Report Viewer

NINDS CDE Notice of Copyright
Spinal%20Cord%20Assessment%20Tool%20for%20Spastic%20Reflexes%20(SCATS)
Availability
This instrument is freely available here: The Rehabilitation Measures Database Link
Classification
Exploratory: Spinal Cord Injury (SCI) and SCI-Pediatric
Short Description of Instrument
Construct measured: Spasticity
Generic vs. disease specific: Disease specific
Means of administration: Typically administered by a clinician
# of subscales and names of sub-scales: 3; 1 Ankle clonus; 2 Flexor reflex spasm; 3 Extensor reflex spasm.
Scoring
Scoring:
 
Clonus is rated on a 4-point scale:
 
  • 0 = No reaction
  • 1 = Mild lasting < 3 seconds
  • 2 = Moderate lasting 3-10 seconds
  • 3 = Severe lasting > 10 seconds
 
Flexor spasms are rated on a 4-point scale that ranges from:
 
  • 0 = No reaction
  • 1 = Mild, less than 10 degrees of excursion in flexion at knee and hip, or extension of the great toe
  • 2 = Moderate = 10-30 degrees of flexion at knee and hip
  • 3 = Severe with > 30 degrees of hip and knee flexion
 
Extensor spasms are rated on a 4-point scale;
 
  • 0 = No reaction
  • 1 = Mild lasting < 3 seconds
  • 2 = Moderate lasting 3-10 seconds
  • 3 = Severe lasting > 10 seconds
Rationale/Justification
Strengths/Weaknesses: The SCATS scale measures 3 distinct components of lower extremity spasticity: 1) Ankle clonus; 2) Flexor reflex spasm; 3) Extensor reflex spasm.

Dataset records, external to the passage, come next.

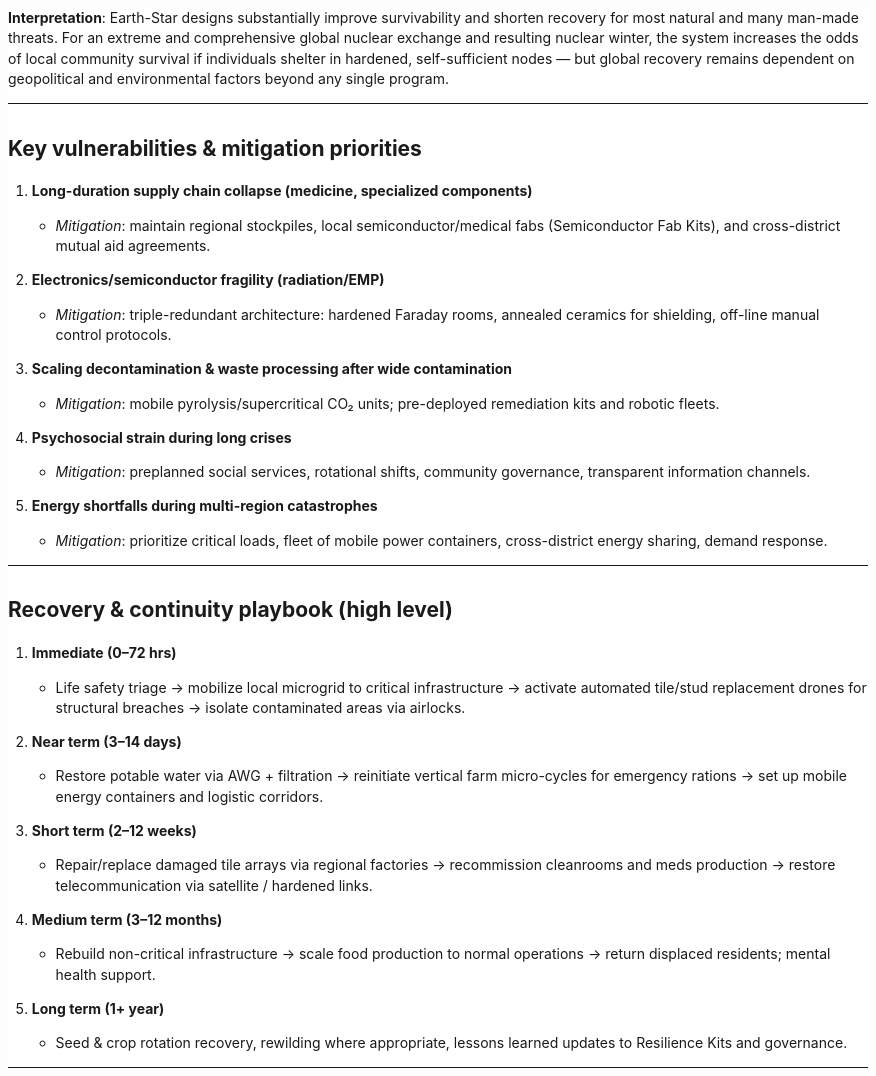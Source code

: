 **Interpretation**: Earth-Star designs substantially improve survivability and shorten recovery for most natural and many man-made threats. For an extreme and comprehensive global nuclear exchange and resulting nuclear winter, the system increases the odds of local community survival if individuals shelter in hardened, self-sufficient nodes — but global recovery remains dependent on geopolitical and environmental factors beyond any single program.

---

## Key vulnerabilities & mitigation priorities

1. **Long-duration supply chain collapse (medicine, specialized components)**  
   - *Mitigation*: maintain regional stockpiles, local semiconductor/medical fabs (Semiconductor Fab Kits), and cross-district mutual aid agreements.

2. **Electronics/semiconductor fragility (radiation/EMP)**  
   - *Mitigation*: triple-redundant architecture: hardened Faraday rooms, annealed ceramics for shielding, off-line manual control protocols.

3. **Scaling decontamination & waste processing after wide contamination**  
   - *Mitigation*: mobile pyrolysis/supercritical CO₂ units; pre-deployed remediation kits and robotic fleets.

4. **Psychosocial strain during long crises**  
   - *Mitigation*: preplanned social services, rotational shifts, community governance, transparent information channels.

5. **Energy shortfalls during multi-region catastrophes**  
   - *Mitigation*: prioritize critical loads, fleet of mobile power containers, cross-district energy sharing, demand response.

---

## Recovery & continuity playbook (high level)
1. **Immediate (0–72 hrs)**  
   - Life safety triage → mobilize local microgrid to critical infrastructure → activate automated tile/stud replacement drones for structural breaches → isolate contaminated areas via airlocks.

2. **Near term (3–14 days)**  
   - Restore potable water via AWG + filtration → reinitiate vertical farm micro-cycles for emergency rations → set up mobile energy containers and logistic corridors.

3. **Short term (2–12 weeks)**  
   - Repair/replace damaged tile arrays via regional factories → recommission cleanrooms and meds production → restore telecommunication via satellite / hardened links.

4. **Medium term (3–12 months)**  
   - Rebuild non-critical infrastructure → scale food production to normal operations → return displaced residents; mental health support.

5. **Long term (1+ year)**  
   - Seed & crop rotation recovery, rewilding where appropriate, lessons learned updates to Resilience Kits and governance.

---
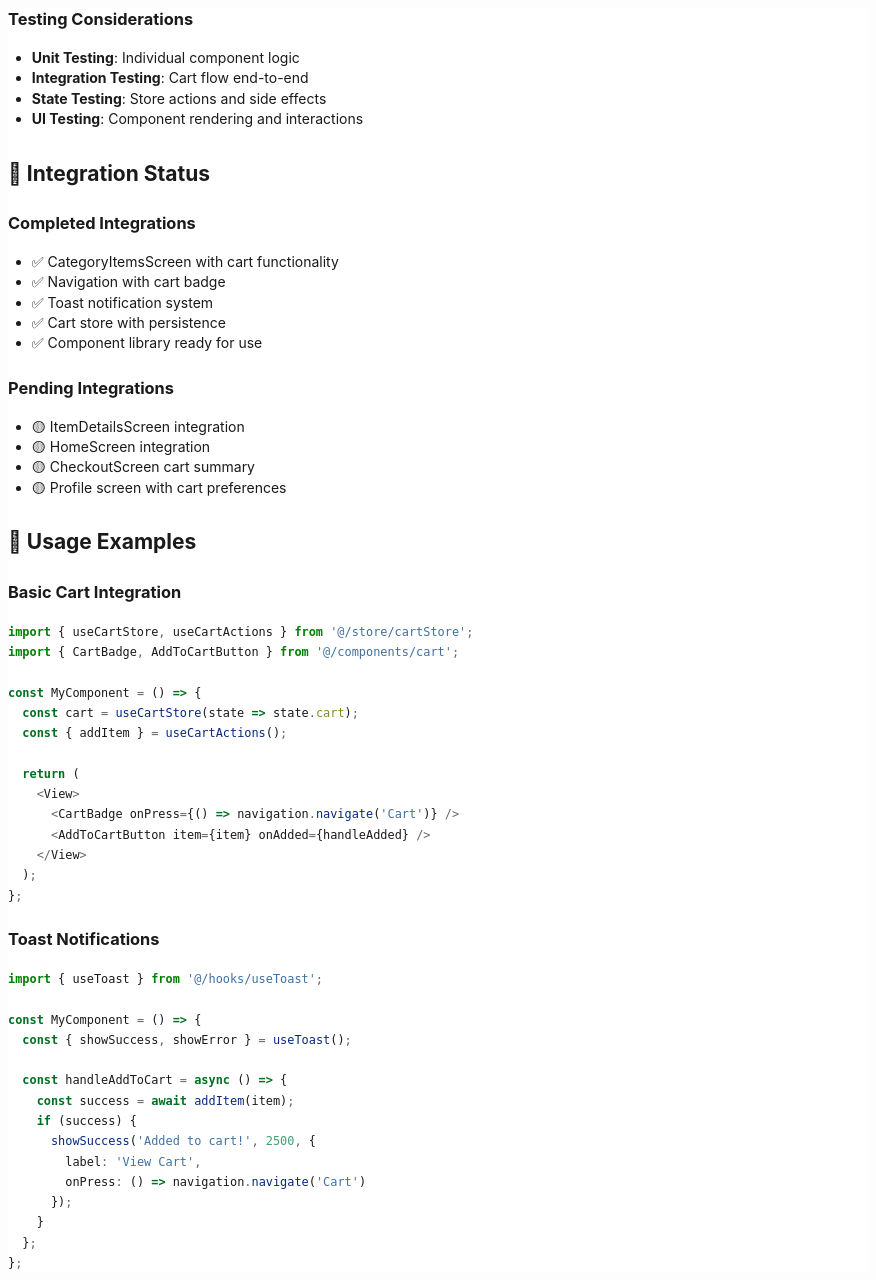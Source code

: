 ### Testing Considerations
- **Unit Testing**: Individual component logic
- **Integration Testing**: Cart flow end-to-end
- **State Testing**: Store actions and side effects
- **UI Testing**: Component rendering and interactions

## 🔄 Integration Status

### Completed Integrations
- ✅ CategoryItemsScreen with cart functionality
- ✅ Navigation with cart badge
- ✅ Toast notification system
- ✅ Cart store with persistence
- ✅ Component library ready for use

### Pending Integrations
- 🟡 ItemDetailsScreen integration
- 🟡 HomeScreen integration
- 🟡 CheckoutScreen cart summary
- 🟡 Profile screen with cart preferences

## 🚀 Usage Examples

### Basic Cart Integration
```typescript
import { useCartStore, useCartActions } from '@/store/cartStore';
import { CartBadge, AddToCartButton } from '@/components/cart';

const MyComponent = () => {
  const cart = useCartStore(state => state.cart);
  const { addItem } = useCartActions();

  return (
    <View>
      <CartBadge onPress={() => navigation.navigate('Cart')} />
      <AddToCartButton item={item} onAdded={handleAdded} />
    </View>
  );
};
```

### Toast Notifications
```typescript
import { useToast } from '@/hooks/useToast';

const MyComponent = () => {
  const { showSuccess, showError } = useToast();

  const handleAddToCart = async () => {
    const success = await addItem(item);
    if (success) {
      showSuccess('Added to cart!', 2500, {
        label: 'View Cart',
        onPress: () => navigation.navigate('Cart')
      });
    }
  };
};
```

As such, it can in some ways be considered an extension of the Modified Ashworth Scale in that it goes beyond the measurement of velocity dependent reflex twitch to the self-sustaining spasm aspect of hyper-excitability of the central motor system. It requires no specialized equipment and little specific training for a clinician to administer. Although there is relatively little experience with application to clinical trial outcomes, it could be reasonably explored as an addition to the limitation of the Modified Ashworth Scale.
 
SCI - Pediatric:
 
Relevant and appropriate for children; pinprick may be problematic in young children as found by Mulcahey et al. (2011). Future research is needed.
References
Benz EN, Hornby TG, Bode RK, Scheidt RA, Schmit BD. A physiologically based clinical measure for spastic reflexes in spinal cord injury. Arch Phys Med Rehabil. 2005;86(1):52-59.
 
Hsieh JT, Wolfe DL, Miller WC, Curt A; SCIRE Research Team. Spasticity outcome measures in spinal cord injury: psychometric properties and clinical utility. Spinal Cord. 2008;46(2):86-95.
 
Kumru H, Murillo N, Samso JV, Valls-Sole J, Edwards D, Pelayo R, Valero-Cabre A, Tormos JM, Pascual-Leone A. Reduction of spasticity with repetitive transcranial magnetic stimulation in patients with spinal cord injury. Neurorehabil Neural Repair. 2010;24(5):435-441.
 
Mulcahey MJ, Gaughan JP, Chafetz RS, Vogel LC, Samdani AF, Betz RR. Interrater reliability of the international standards for neurological classification of spinal cord injury in youths with chronic spinal cord injury. Arch Phys Med Rehabil. 2011;92(8):1264-1269.